**Extracted data**:

--- START ---

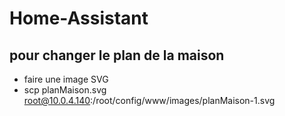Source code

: # Home-Assistant

## pour changer le plan de la maison
* faire une image SVG
* scp planMaison.svg root@10.0.4.140:/root/config/www/images/planMaison-1.svg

--- END ---

**Exercise requirements**:
All lines from the one containing "une image SVG" to the last line above should be reproduced exactly, and no other lines should be given.

**Answer to the exercise**:
* faire une image SVG
* scp planMaison.svg root@10.0.4.140:/root/config/www/images/planMaison-1.svg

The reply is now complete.